*** Opening Recorded data ***
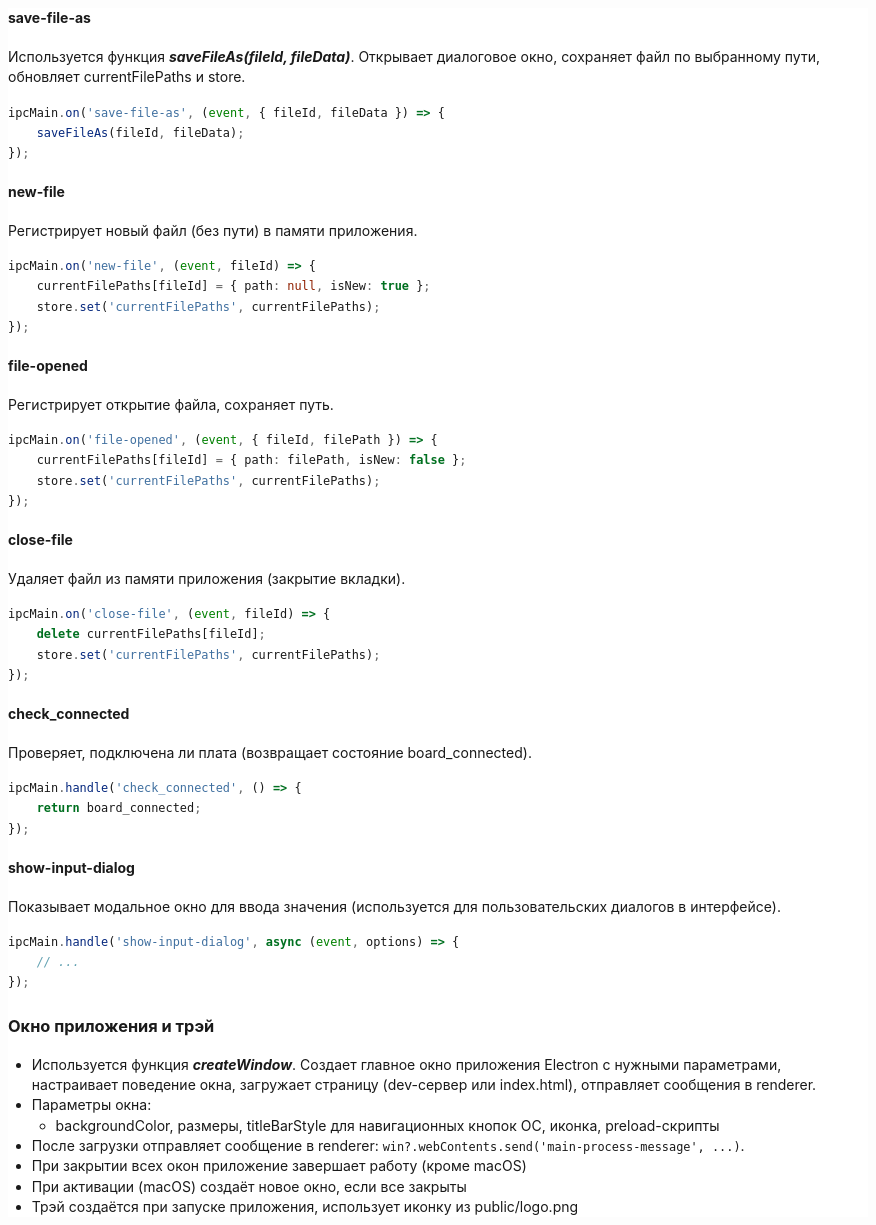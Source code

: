#### save-file-as
Используется функция ***saveFileAs(fileId, fileData)***.
Открывает диалоговое окно, сохраняет файл по выбранному пути, обновляет currentFilePaths и store.
```ts
ipcMain.on('save-file-as', (event, { fileId, fileData }) => {
    saveFileAs(fileId, fileData);
});
```

#### new-file
Регистрирует новый файл (без пути) в памяти приложения.
```ts
ipcMain.on('new-file', (event, fileId) => {
    currentFilePaths[fileId] = { path: null, isNew: true };
    store.set('currentFilePaths', currentFilePaths);
});
```

#### file-opened
Регистрирует открытие файла, сохраняет путь.
```ts
ipcMain.on('file-opened', (event, { fileId, filePath }) => {
    currentFilePaths[fileId] = { path: filePath, isNew: false };
    store.set('currentFilePaths', currentFilePaths);
});
```

#### close-file
Удаляет файл из памяти приложения (закрытие вкладки).
```ts
ipcMain.on('close-file', (event, fileId) => {
    delete currentFilePaths[fileId];
    store.set('currentFilePaths', currentFilePaths);
});
```

#### check_connected
Проверяет, подключена ли плата (возвращает состояние board_connected).
```ts
ipcMain.handle('check_connected', () => {
    return board_connected;
});
```

#### show-input-dialog
Показывает модальное окно для ввода значения (используется для пользовательских диалогов в интерфейсе).
```ts
ipcMain.handle('show-input-dialog', async (event, options) => {
    // ...
});
```

### Окно приложения и трэй
- Используется функция ***createWindow***. Создает главное окно приложения Electron с нужными параметрами, настраивает поведение окна, загружает страницу (dev-сервер или index.html), отправляет сообщения в renderer.
- Параметры окна:
  - backgroundColor, размеры, titleBarStyle для навигационных кнопок OC, иконка, preload-скрипты
- После загрузки отправляет сообщение в renderer: `win?.webContents.send('main-process-message', ...)`.
- При закрытии всех окон приложение завершает работу (кроме macOS)
- При активации (macOS) создаёт новое окно, если все закрыты
- Трэй создаётся при запуске приложения, использует иконку из public/logo.png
*** Closing Recorded data ***
In the entries above, how many lines hold "handle"? Answer with the number alone.

2